PROBLEM => Find the string "build" in the records. Copy every line it appears in.

** Opening TASK DATA block **

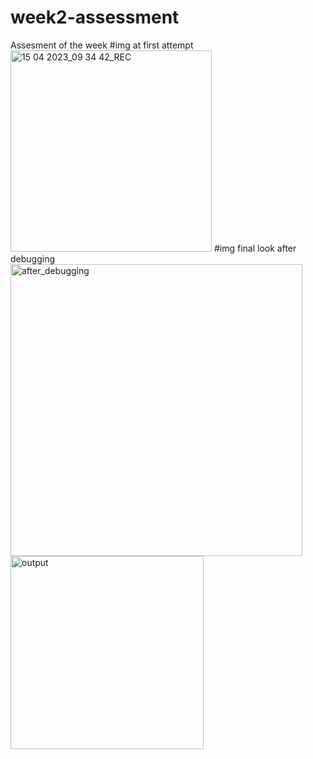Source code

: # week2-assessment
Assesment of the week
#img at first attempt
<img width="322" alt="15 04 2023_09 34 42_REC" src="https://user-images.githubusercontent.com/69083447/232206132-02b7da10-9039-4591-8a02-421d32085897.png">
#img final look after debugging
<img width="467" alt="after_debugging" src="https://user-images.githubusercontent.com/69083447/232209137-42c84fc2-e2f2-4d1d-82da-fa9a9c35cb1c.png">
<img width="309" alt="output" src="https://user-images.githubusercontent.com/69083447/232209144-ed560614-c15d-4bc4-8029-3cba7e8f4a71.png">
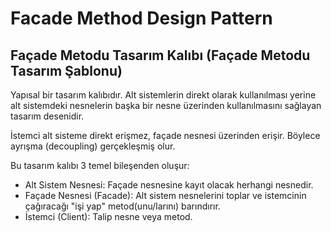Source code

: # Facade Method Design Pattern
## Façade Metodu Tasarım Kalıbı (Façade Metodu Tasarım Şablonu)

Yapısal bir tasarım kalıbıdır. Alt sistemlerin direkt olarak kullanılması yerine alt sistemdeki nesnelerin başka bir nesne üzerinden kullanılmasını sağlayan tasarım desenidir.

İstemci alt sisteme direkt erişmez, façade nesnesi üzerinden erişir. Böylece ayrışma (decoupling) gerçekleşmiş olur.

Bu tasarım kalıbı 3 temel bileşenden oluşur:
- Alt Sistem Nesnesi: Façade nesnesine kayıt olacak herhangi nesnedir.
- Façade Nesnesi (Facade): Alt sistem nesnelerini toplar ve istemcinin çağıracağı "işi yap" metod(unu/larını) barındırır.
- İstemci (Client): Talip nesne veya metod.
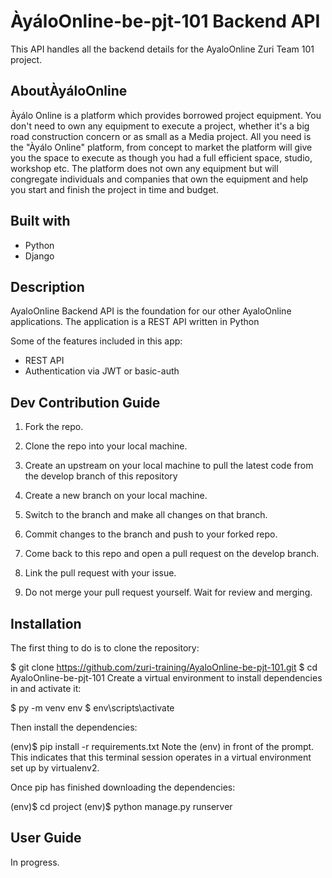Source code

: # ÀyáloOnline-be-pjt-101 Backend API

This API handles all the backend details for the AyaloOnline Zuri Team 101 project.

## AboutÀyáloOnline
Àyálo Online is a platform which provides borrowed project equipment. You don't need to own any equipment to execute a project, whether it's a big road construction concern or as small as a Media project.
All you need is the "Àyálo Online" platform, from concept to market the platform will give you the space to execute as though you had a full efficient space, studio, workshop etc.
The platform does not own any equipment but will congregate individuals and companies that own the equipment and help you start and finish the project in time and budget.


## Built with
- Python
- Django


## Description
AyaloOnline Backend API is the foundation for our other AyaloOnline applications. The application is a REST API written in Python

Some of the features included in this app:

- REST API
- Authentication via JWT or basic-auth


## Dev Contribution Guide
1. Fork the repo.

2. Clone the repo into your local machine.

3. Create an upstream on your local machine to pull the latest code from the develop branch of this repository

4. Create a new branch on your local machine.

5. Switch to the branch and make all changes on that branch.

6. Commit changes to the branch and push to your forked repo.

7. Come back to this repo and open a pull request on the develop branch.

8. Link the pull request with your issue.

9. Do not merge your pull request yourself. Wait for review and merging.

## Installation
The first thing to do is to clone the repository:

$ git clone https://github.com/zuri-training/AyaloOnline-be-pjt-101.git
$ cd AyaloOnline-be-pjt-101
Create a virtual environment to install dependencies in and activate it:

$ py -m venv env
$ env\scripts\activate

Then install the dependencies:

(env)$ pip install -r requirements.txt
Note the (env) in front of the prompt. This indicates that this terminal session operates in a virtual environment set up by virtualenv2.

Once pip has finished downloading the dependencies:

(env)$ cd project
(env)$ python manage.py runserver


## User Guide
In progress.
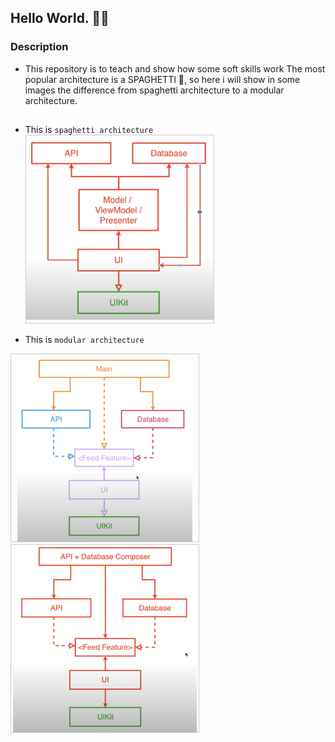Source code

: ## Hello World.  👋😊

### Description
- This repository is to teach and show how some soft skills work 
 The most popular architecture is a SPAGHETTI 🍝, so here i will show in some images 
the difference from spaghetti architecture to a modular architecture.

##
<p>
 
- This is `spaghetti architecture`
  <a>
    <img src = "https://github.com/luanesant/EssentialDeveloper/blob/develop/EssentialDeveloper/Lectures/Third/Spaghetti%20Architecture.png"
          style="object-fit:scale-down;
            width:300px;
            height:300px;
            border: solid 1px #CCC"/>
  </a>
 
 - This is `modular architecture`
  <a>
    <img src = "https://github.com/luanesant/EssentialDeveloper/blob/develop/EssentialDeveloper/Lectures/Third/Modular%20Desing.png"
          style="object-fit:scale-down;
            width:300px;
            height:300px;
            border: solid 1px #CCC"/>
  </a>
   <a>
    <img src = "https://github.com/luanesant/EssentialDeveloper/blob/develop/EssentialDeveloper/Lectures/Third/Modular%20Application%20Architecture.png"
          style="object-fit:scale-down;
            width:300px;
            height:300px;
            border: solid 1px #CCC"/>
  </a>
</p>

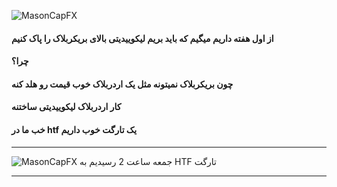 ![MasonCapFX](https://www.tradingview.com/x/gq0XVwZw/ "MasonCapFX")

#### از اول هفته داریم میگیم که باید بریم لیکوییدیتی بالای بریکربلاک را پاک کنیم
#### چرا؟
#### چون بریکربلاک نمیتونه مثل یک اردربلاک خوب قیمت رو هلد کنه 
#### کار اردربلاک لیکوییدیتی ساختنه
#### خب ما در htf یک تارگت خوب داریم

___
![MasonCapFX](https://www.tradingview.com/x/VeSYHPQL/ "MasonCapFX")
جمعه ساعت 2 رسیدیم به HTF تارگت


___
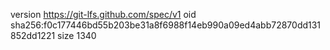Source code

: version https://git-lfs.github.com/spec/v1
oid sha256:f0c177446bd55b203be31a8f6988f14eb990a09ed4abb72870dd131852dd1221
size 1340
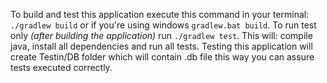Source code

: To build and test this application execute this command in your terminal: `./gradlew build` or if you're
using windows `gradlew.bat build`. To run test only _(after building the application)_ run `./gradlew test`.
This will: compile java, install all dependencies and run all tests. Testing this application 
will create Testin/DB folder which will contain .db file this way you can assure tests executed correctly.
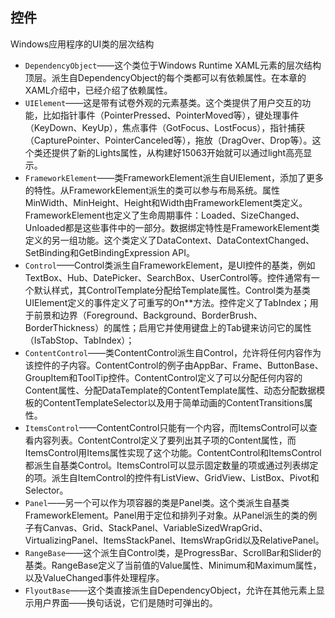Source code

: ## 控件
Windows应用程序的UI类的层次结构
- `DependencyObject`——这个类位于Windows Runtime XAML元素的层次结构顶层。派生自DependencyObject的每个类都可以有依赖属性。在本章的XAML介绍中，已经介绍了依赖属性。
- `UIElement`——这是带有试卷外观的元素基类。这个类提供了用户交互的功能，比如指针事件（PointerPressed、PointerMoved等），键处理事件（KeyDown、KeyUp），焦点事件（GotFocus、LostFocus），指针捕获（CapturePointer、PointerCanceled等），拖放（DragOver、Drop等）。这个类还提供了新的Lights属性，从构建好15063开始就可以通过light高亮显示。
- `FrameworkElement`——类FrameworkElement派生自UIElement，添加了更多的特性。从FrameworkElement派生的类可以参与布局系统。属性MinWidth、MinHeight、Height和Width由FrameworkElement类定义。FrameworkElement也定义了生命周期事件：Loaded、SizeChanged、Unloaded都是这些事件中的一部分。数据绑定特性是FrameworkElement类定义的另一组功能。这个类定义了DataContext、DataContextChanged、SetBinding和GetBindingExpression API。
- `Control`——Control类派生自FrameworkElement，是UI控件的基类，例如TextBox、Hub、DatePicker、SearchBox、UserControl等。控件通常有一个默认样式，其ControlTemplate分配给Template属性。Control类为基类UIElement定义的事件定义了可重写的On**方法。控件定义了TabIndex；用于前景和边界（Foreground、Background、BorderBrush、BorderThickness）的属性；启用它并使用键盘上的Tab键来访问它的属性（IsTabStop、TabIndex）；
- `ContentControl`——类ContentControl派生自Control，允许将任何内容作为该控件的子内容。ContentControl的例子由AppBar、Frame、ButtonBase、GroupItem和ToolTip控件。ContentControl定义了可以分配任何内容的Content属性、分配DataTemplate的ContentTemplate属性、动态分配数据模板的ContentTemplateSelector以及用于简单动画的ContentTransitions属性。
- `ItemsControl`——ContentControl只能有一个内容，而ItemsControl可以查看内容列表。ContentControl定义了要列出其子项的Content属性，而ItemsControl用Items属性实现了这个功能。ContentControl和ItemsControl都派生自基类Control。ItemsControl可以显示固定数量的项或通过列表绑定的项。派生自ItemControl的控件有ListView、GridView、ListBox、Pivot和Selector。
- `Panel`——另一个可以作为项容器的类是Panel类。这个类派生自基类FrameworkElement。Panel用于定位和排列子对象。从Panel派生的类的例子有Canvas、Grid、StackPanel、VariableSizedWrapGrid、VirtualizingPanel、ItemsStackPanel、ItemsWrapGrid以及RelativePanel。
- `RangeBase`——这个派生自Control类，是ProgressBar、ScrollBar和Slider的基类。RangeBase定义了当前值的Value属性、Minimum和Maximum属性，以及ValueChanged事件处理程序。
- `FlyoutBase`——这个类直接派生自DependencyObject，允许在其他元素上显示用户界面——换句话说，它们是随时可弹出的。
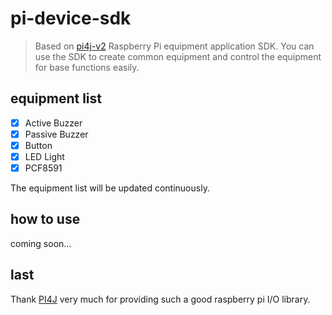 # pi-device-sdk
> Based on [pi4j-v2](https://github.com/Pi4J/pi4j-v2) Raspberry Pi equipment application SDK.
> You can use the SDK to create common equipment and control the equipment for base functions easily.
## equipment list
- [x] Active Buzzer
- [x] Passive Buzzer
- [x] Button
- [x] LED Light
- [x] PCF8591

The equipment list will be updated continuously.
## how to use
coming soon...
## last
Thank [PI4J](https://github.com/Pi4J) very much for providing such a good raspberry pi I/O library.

** Closing TASK DATA block **
** Opening TASK DATA block **

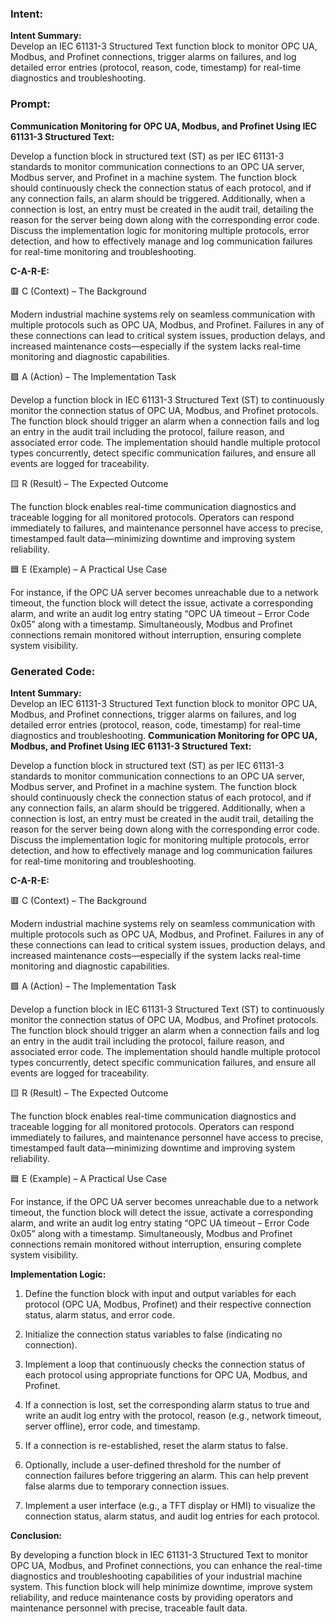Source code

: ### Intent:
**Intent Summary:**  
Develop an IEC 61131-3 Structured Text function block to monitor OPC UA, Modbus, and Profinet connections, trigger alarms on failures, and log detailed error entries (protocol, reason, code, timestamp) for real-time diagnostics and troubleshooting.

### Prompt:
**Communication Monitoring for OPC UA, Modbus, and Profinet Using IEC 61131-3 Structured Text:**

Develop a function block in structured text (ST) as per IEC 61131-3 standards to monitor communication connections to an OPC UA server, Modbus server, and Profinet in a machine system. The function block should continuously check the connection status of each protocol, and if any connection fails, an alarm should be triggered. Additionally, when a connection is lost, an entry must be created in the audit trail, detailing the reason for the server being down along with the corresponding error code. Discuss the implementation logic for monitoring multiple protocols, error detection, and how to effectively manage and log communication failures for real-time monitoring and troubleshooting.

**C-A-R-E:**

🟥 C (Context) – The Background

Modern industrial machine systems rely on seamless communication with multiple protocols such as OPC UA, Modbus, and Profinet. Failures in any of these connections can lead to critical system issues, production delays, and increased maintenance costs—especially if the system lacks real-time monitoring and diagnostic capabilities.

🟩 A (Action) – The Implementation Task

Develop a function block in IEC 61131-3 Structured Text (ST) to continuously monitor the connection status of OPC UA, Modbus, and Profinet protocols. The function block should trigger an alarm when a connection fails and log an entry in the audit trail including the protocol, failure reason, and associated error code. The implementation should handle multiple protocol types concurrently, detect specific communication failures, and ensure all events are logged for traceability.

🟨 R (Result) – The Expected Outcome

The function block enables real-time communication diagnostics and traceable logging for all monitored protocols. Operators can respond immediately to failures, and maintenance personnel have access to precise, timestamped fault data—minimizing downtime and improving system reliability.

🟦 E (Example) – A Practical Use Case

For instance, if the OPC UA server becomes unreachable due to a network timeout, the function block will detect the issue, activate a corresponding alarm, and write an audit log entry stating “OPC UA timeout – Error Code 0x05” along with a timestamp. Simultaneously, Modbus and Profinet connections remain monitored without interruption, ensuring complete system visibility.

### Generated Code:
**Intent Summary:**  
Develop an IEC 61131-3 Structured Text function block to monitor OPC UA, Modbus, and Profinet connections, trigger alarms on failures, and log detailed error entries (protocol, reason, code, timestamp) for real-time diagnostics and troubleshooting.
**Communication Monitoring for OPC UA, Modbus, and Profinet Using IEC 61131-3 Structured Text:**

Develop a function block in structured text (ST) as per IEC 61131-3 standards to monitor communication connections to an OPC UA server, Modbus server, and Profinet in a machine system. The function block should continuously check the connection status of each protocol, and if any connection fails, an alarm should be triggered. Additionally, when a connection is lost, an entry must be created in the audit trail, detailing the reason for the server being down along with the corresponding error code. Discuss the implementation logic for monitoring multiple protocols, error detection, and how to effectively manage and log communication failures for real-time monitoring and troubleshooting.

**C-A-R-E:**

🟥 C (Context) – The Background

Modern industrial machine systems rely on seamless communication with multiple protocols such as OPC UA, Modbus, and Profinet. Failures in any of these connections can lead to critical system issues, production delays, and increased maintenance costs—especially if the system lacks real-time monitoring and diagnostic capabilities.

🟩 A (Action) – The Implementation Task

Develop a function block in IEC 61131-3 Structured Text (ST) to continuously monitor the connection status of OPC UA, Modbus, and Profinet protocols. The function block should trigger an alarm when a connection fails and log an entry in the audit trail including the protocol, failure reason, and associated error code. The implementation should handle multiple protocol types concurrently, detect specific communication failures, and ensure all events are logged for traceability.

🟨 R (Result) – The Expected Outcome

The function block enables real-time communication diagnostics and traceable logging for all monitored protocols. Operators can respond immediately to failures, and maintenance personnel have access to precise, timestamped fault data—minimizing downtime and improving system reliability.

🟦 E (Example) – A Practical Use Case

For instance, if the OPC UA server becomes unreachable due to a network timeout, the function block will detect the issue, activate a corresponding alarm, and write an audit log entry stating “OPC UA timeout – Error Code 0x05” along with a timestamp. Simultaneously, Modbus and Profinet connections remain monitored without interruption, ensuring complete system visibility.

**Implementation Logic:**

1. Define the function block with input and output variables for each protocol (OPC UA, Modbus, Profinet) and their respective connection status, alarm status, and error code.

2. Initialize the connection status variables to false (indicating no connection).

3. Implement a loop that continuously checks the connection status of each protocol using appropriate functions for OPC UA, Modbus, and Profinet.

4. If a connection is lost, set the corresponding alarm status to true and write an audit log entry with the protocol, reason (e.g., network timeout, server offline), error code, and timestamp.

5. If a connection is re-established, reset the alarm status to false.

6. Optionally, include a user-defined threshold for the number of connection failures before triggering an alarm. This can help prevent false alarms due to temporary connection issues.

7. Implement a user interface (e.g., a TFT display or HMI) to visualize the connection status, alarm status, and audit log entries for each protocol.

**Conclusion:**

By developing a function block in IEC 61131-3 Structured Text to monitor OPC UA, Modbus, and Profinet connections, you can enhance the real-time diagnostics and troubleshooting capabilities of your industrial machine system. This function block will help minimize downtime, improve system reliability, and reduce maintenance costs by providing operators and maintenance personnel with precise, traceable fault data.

** Closing TASK DATA block **

WRITTEN ANSWER =>
: To build and test this application execute this command in your terminal: `./gradlew build` or if you're
using windows `gradlew.bat build`. To run test only _(after building the application)_ run `./gradlew test`.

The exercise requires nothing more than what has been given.